(PROBLEM)
In duplicating the lines below, keep every word unchanged and drop the pictures.

(Rendered images with source text)
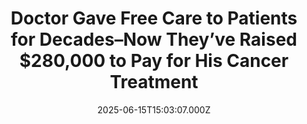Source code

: ---
title: "Doctor Gave Free Care to Patients for Decades–Now They’ve Raised $280,000 to Pay for His Cancer Treatment"
date: 2025-06-15T15:03:07.000Z
category: Human Kindness
externalLink: "https://www.goodnewsnetwork.org/doctor-gave-free-care-to-patients-for-decades-now-theyve-raised-280000-to-pay-for-his-cancer-treatment/"
image: ""
excerpt: "Dr. Z never required a copay. Michael Zollicoffer, known to his patients as Dr. Z, spent the last four decades serving the residents of Baltimore’s poorest neighborhoods—and the family physician never turned anyone away, even if they couldn’t afford to pay. “Forget that dollar bill,” the 66-year-old told CBS News. “I’m going to see you […] The post Doctor Gave…"
---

(ANSWER BOX)
Source code

: ---
title: "Doctor Gave Free Care to Patients for Decades–Now They’ve Raised $280,000 to Pay for His Cancer Treatment"
date: 2025-06-15T15:03:07.000Z
category: Human Kindness
externalLink: "https://www.goodnewsnetwork.org/doctor-gave-free-care-to-patients-for-decades-now-theyve-raised-280000-to-pay-for-his-cancer-treatment/"
image: ""
excerpt: "Dr. Z never required a copay. Michael Zollicoffer, known to his patients as Dr. Z, spent the last four decades serving the residents of Baltimore’s poorest neighborhoods—and the family physician never turned anyone away, even if they couldn’t afford to pay. “Forget that dollar bill,” the 66-year-old told CBS News. “I’m going to see you […] The post Doctor Gave…"
---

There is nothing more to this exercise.